> The task
Please copy, word for word, the line that contains "10) Para utilizar" and every line after it through the end of the records, and nothing more.

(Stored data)
———
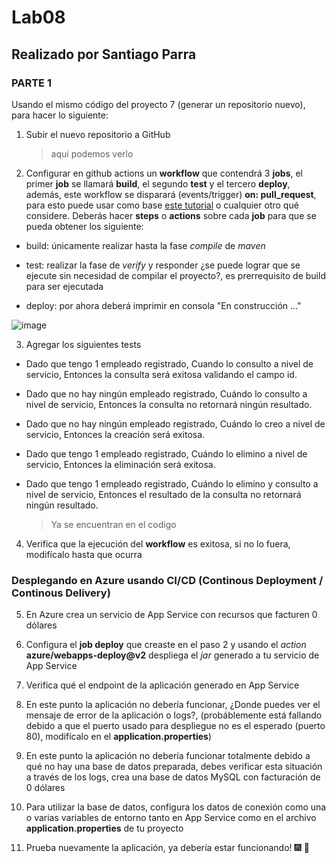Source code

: # Lab08

## Realizado por Santiago Parra

### PARTE 1


Usando el mismo código del proyecto 7 (generar un repositorio nuevo), para hacer lo siguiente:

1) Subir el nuevo repositorio a GitHub
   
     > aqui podemos verlo

2) Configurar en github actions un **workflow** que contendrá 3 **jobs**, el primer **job** se llamará **build**, el segundo **test** y el tercero **deploy**, además, este workflow se disparará (events/trigger) **on: pull_request**, para esto puede usar como base [este tutorial](https://qaautomation.expert/2023/06/26/how-to-run-springboot-tests-with-github-actions/) o cualquier otro qué considere. Deberás hacer **steps** o **actions** sobre cada **job** para que se pueda obtener los siguiente:
   
- build: únicamente realizar hasta la fase *compile* de *maven*
  
- test: realizar la fase de *verify* y responder ¿se puede lograr que se ejecute sin necesidad de compilar el proyecto?, es prerrequisito de build para ser ejecutada
  
- deploy: por ahora deberá imprimir en consola "En construcción ..."

![image](https://github.com/Parralol/Lab08/assets/110953563/468e548c-095d-4f02-a26b-542aa75c808b)


3) Agregar los siguientes tests
- Dado que tengo 1 empleado registrado, Cuando lo consulto a nivel de servicio, Entonces la consulta será exitosa validando el campo id.
- Dado que no hay ningún empleado registrado, Cuándo lo consulto a nivel de servicio, Entonces la consulta no retornará ningún resultado.
- Dado que no hay ningún empleado registrado, Cuándo lo creo a nivel de servicio, Entonces la creación será exitosa.
- Dado que tengo 1 empleado registrado, Cuándo lo elimino a nivel de servicio, Entonces la eliminación será exitosa.
- Dado que tengo 1 empleado registrado, Cuándo lo elimino y consulto a nivel de servicio, Entonces el resultado de la consulta no retornará ningún resultado.

   > Ya se encuentran en el codigo
  
4) Verifica que la ejecución del **workflow** es exitosa, si no lo fuera, modifícalo hasta que ocurra



### Desplegando en Azure usando CI/CD (Continous Deployment / Continous Delivery)

5) En Azure crea un servicio de App Service con recursos que facturen 0 dólares
   
7) Configura el **job deploy** que creaste en el paso 2 y usando el *action* **azure/webapps-deploy@v2** despliega el *jar* generado a tu servicio de App Service
   
9) Verifica qué el endpoint de la aplicación generado en App Service
    
11) En este punto la aplicación no debería funcionar, ¿Donde puedes ver el mensaje de error de la aplicación o logs?, (probáblemente está fallando debido a que el puerto usado para despliegue no es el esperado (puerto 80), modifícalo en el **application.properties**)
    
8) En este punto la aplicación no debería funcionar totalmente debido a qué no hay una base de datos preparada, debes verificar esta situación a través de los logs, crea una base de datos MySQL con facturación de 0 dólares
   
10) Para utilizar la base de datos, configura los datos de conexión como una o varias variables de entorno tanto en App Service como en el archivo **application.properties** de tu proyecto
    
12) Prueba nuevamente la aplicación, ya debería estar funcionando! :fireworks: :champagne:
———
> Final answer
10) Para utilizar la base de datos, configura los datos de conexión como una o varias variables de entorno tanto en App Service como en el archivo **application.properties** de tu proyecto
    
12) Prueba nuevamente la aplicación, ya debería estar funcionando! :fireworks: :champagne:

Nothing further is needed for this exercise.